What is needed —
Show the lines of the material that contain the word "right".

Supplied material —
- - -

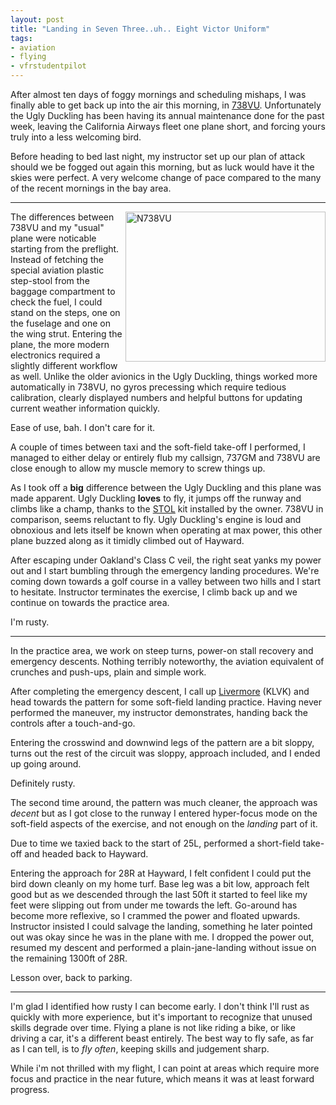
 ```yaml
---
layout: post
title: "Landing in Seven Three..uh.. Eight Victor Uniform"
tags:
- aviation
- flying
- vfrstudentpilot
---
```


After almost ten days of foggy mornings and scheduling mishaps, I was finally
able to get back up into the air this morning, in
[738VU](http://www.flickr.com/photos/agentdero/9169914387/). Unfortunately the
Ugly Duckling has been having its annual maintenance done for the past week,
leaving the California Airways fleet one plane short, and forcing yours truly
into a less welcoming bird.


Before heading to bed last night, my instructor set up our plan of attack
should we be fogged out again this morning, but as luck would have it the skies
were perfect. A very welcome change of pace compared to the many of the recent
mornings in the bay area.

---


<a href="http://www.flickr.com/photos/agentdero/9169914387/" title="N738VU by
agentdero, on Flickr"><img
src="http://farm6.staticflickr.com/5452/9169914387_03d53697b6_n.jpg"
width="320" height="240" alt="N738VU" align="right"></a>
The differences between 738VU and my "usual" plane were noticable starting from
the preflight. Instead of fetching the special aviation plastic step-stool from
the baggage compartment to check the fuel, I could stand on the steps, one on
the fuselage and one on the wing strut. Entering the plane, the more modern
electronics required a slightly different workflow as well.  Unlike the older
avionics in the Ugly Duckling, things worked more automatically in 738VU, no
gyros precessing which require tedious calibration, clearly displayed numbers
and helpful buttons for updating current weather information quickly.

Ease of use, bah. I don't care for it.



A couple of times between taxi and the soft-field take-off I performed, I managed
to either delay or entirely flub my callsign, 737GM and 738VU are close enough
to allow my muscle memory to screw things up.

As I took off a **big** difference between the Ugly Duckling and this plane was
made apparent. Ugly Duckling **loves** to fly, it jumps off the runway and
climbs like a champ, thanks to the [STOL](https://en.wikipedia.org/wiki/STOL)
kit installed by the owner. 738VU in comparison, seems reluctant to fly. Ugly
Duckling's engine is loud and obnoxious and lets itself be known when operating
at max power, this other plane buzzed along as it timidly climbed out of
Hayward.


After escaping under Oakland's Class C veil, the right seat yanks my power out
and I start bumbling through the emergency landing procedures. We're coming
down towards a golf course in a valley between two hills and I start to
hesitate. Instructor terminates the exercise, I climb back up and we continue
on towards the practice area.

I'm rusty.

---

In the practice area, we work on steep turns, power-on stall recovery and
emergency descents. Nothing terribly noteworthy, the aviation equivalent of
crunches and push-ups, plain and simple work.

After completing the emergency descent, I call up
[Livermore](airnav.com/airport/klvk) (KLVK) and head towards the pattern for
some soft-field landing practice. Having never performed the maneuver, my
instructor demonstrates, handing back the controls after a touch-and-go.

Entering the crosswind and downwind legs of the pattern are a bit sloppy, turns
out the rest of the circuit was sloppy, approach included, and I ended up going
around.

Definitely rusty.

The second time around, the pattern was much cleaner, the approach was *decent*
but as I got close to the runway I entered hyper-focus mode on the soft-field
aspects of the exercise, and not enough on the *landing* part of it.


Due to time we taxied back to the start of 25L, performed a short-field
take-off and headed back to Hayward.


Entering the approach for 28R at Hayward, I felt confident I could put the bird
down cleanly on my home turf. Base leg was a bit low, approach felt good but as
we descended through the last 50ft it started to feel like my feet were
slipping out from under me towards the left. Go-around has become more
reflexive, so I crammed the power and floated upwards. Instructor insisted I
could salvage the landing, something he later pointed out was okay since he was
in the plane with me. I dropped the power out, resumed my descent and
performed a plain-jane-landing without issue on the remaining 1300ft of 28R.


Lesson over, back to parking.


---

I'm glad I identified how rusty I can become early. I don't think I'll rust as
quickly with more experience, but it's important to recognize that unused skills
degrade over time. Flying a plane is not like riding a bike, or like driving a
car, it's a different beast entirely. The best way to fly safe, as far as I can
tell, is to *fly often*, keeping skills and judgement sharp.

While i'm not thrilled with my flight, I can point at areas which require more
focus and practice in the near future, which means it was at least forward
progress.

- - -

Problem solution —
width="320" height="240" alt="N738VU" align="right"></a>
After escaping under Oakland's Class C veil, the right seat yanks my power out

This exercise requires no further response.